==== MATERIALS PROVIDED

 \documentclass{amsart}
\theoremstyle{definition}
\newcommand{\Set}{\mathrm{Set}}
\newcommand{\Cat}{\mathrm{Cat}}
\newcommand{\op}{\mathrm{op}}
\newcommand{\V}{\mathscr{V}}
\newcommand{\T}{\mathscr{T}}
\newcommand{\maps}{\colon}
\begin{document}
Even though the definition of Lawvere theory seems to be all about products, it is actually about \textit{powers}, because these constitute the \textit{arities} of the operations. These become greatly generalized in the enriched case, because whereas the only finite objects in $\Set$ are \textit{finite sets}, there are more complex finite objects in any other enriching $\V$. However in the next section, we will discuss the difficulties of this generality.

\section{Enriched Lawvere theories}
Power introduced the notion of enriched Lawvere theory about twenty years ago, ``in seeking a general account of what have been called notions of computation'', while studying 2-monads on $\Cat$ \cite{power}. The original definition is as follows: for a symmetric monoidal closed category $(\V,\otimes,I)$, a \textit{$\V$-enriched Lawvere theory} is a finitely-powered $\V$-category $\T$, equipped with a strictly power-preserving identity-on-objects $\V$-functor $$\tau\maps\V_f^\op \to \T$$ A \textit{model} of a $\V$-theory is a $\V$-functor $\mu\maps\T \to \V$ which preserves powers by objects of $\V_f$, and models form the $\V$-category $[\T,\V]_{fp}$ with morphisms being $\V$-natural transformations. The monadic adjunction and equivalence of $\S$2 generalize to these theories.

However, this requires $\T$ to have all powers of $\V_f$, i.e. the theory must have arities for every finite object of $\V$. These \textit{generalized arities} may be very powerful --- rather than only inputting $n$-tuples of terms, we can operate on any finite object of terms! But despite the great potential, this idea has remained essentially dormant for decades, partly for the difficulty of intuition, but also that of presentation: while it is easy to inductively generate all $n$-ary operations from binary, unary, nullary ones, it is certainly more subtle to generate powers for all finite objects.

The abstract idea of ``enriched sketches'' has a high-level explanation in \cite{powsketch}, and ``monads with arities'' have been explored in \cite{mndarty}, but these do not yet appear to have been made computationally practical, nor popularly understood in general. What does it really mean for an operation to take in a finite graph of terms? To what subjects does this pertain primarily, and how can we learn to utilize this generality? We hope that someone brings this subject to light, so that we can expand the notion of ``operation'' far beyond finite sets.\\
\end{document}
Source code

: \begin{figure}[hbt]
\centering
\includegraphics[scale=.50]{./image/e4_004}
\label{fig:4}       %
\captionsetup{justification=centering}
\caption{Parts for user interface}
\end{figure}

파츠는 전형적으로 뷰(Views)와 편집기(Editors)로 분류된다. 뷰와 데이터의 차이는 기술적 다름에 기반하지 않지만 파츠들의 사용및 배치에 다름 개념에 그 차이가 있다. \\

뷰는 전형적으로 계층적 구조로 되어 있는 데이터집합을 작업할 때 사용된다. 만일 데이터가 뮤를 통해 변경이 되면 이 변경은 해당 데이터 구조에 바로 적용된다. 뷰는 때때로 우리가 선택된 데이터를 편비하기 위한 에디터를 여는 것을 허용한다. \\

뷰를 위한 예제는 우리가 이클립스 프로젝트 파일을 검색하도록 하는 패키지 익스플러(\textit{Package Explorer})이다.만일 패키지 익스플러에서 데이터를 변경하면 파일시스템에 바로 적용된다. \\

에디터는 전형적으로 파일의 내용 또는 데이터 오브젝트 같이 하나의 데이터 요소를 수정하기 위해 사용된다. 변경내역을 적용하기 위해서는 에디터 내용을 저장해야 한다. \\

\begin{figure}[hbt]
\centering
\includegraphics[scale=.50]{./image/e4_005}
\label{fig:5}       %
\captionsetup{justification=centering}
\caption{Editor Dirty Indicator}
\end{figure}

========

:: PROBLEM TO WORK ON ::
What lines above contain the string "데이터를"? Copy all of them.

:: TASK RESULT ::
뷰는 전형적으로 계층적 구조로 되어 있는 데이터집합을 작업할 때 사용된다. 만일 데이터가 뮤를 통해 변경이 되면 이 변경은 해당 데이터 구조에 바로 적용된다. 뷰는 때때로 우리가 선택된 데이터를 편비하기 위한 에디터를 여는 것을 허용한다. \\
뷰를 위한 예제는 우리가 이클립스 프로젝트 파일을 검색하도록 하는 패키지 익스플러(\textit{Package Explorer})이다.만일 패키지 익스플러에서 데이터를 변경하면 파일시스템에 바로 적용된다. \\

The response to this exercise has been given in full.